IFSC ship leasing framework

Circular F. No. 496/IFSCA/FC/SLF/2022-23/001, Dated: 20.05.2026

The International Financial Services Centres Authority (IFSCA) has issued an updated consolidated framework for ship leasing activities in International Financial Services Centres (IFSCs), incorporating amendments issued up to May 20, 2026.

The framework consolidates regulatory requirements applicable to finance companies and finance units engaged in ship leasing activities within IFSCs.

1. Scope of the Framework

The consolidated framework governs entities undertaking:

  • Operating lease of ships
  • Financial lease of ships
  • Hybrid ship leasing activities

within IFSCs.

The framework applies to finance companies and finance units carrying out ship leasing business in accordance with the regulatory framework prescribed by the IFSC Authority.

2. Eligibility and Registration Requirements

The updated framework prescribes eligibility conditions and registration requirements for entities proposing to undertake ship leasing activities in IFSCs.

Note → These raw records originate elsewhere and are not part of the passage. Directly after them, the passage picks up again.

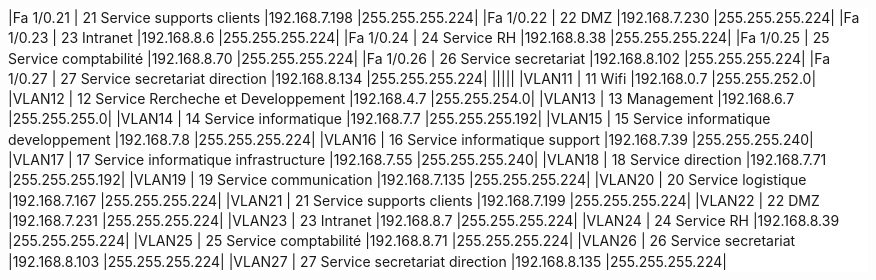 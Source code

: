 |Fa 1/0.21 | 21 Service supports clients |192.168.7.198 |255.255.255.224|
|Fa 1/0.22 | 22 DMZ |192.168.7.230 |255.255.255.224|
|Fa 1/0.23 | 23 Intranet |192.168.8.6 |255.255.255.224|
|Fa 1/0.24 | 24 Service RH |192.168.8.38 |255.255.255.224|
|Fa 1/0.25 | 25 Service comptabilité |192.168.8.70 |255.255.255.224|
|Fa 1/0.26 | 26 Service secretariat |192.168.8.102 |255.255.255.224|
|Fa 1/0.27 | 27 Service secretariat direction |192.168.8.134 |255.255.255.224|
|||||
|VLAN11 | 11 Wifi |192.168.0.7 |255.255.252.0|
|VLAN12 | 12 Service Rercheche et Developpement |192.168.4.7 |255.255.254.0|
|VLAN13 | 13 Management |192.168.6.7 |255.255.255.0|
|VLAN14 | 14 Service informatique |192.168.7.7 |255.255.255.192|
|VLAN15 | 15 Service informatique developpement |192.168.7.8 |255.255.255.224|
|VLAN16 | 16 Service informatique support |192.168.7.39 |255.255.255.240|
|VLAN17 | 17 Service informatique infrastructure |192.168.7.55 |255.255.255.240|
|VLAN18 | 18 Service direction |192.168.7.71 |255.255.255.192|
|VLAN19 | 19 Service communication |192.168.7.135 |255.255.255.224|
|VLAN20 | 20 Service logistique |192.168.7.167 |255.255.255.224|
|VLAN21 | 21 Service supports clients |192.168.7.199 |255.255.255.224|
|VLAN22 | 22 DMZ |192.168.7.231 |255.255.255.224|
|VLAN23 | 23 Intranet |192.168.8.7 |255.255.255.224|
|VLAN24 | 24 Service RH |192.168.8.39 |255.255.255.224|
|VLAN25 | 25 Service comptabilité |192.168.8.71 |255.255.255.224|
|VLAN26 | 26 Service secretariat |192.168.8.103 |255.255.255.224|
|VLAN27 | 27 Service secretariat direction |192.168.8.135 |255.255.255.224|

The framework sets out conditions relating to:

  • Eligibility of applicants
  • Registration and approval requirements
  • Governance and operational conditions
  • Compliance prerequisites for undertaking ship leasing business

Entities are required to satisfy prescribed regulatory criteria before commencing operations.

3. Permissible Activities for Ship Leasing Entities

The framework specifies permissible activities that may be undertaken by finance companies and finance units engaged in ship leasing.

These include activities relating to:

  • Operating lease arrangements
  • Financial leasing structures
  • Hybrid leasing transactions
  • Ancillary activities permitted under the framework

The provisions seek to provide clarity on the operational scope of ship leasing business in IFSCs.

4. Capital and Prudential Requirements

The consolidated framework prescribes:

  • Minimum capital requirements
  • Prudential norms
  • Risk management expectations
  • Financial and operational safeguards

The prudential framework is intended to ensure sound financial practices and stability of entities engaged in ship leasing operations.

5. Fee Structure and Regulatory Charges

The updated framework also sets out the applicable fee structure for registration, supervision and related regulatory approvals under the ship leasing framework.

Entities undertaking ship leasing activities are required to comply with prescribed fee obligations.

6. Reporting and Compliance Obligations

Finance companies and finance units engaged in ship leasing are required to comply with reporting and disclosure requirements prescribed by the IFSC Authority.

The framework includes obligations relating to:

  • Periodic reporting
  • Regulatory disclosures
  • Compliance monitoring
  • Maintenance of records and documentation
  • Prudential and supervisory reporting

7. Objective of the Consolidated Framework

The updated consolidated framework seeks to provide a comprehensive and harmonised regulatory regime for ship leasing activities in IFSCs.

By consolidating amendments issued up to May 20, 2026, the IFSC Authority aims to improve regulatory clarity, facilitate ease of compliance and promote development of ship leasing business within India’s international financial services ecosystem.